Rationale & objective

Plasma kidney injury molecule 1 (KIM-1) is a sensitive marker of proximal tubule injury, but its association with risks of adverse clinical outcomes across a spectrum of kidney diseases is unknown.

Study design

Prospective, observational cohort study.

Setting & participants

524 individuals enrolled into the Boston Kidney Biopsy Cohort (BKBC) Study undergoing clinically indicated native kidney biopsy with biopsy specimens adjudicated for semiquantitative scores of histopathology by 2 kidney pathologists and 3,800 individuals with common forms of chronic kidney disease (CKD) enrolled into the Chronic Renal Insufficiency Cohort (CRIC) Study.

Exposure

Histopathologic lesions and clinicopathologic diagnosis in cross-sectional analyses, baseline plasma KIM-1 levels in prospective analyses.

Outcomes

Baseline plasma KIM-1 levels in cross-sectional analyses, kidney failure (defined as initiation of kidney replacement therapy) and death in prospective analyses.

Analytical approach

Multivariable-adjusted linear regression models tested associations of plasma KIM-1 levels with histopathologic lesions and clinicopathologic diagnoses.
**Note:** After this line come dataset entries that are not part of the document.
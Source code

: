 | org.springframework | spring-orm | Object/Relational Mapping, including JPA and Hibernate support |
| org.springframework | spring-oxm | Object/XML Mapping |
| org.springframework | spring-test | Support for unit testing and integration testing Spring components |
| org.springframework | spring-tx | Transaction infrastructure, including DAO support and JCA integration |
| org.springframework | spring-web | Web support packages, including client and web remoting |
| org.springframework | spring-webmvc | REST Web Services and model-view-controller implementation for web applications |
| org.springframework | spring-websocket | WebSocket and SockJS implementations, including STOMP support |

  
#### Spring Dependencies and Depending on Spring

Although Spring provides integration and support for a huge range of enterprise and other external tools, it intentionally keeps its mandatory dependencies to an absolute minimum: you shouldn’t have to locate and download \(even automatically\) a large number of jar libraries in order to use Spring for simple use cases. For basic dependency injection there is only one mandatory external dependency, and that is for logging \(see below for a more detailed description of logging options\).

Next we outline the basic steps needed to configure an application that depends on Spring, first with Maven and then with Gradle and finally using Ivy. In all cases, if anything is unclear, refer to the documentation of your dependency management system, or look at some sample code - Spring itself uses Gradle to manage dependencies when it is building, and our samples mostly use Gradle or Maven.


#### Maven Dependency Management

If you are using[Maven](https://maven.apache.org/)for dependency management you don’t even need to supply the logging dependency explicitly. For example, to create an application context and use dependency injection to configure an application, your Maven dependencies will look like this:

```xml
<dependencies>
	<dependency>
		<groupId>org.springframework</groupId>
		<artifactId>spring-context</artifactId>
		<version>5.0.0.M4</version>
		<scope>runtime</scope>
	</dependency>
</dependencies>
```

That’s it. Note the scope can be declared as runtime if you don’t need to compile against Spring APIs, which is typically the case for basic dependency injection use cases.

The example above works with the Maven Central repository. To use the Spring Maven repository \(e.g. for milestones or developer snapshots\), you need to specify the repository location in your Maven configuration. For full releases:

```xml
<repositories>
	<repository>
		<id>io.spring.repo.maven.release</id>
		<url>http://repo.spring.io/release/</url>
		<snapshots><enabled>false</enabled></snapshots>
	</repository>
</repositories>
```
Cox proportional hazards models tested associations of plasma KIM-1 levels with future kidney failure and death.

Results

In the BKBC Study, higher plasma KIM-1 levels were associated with more severe acute tubular injury, tubulointerstitial inflammation, and more severe mesangial expansion after multivariable adjustment. Participants with diabetic nephropathy, glomerulopathies, and tubulointerstitial disease had significantly higher plasma KIM-1 levels after multivariable adjustment. In the BKBC Study, CKD in 124 participants progressed to kidney failure and 85 participants died during a median follow-up time of 5 years. In the CRIC Study, CKD in 1,153 participants progressed to kidney failure and 1,356 participants died during a median follow-up time of 11.5 years. In both cohorts, each doubling of plasma KIM-1 level was associated with an increased risk of kidney failure after multivariable adjustment (hazard ratios of 1.19 [95% CI, 1.03-1.38] and 1.10 [95% CI, 1.06-1.15] for BKBC and CRIC, respectively). There was no statistically significant association of plasma KIM-1 levels with death in either cohort.

Limitations

Generalizability and unmeasured confounding.

Conclusions

Plasma KIM-1 is associated with underlying tubulointerstitial and mesangial lesions and progression to kidney failure in 2 cohort studies of individuals with kidney diseases.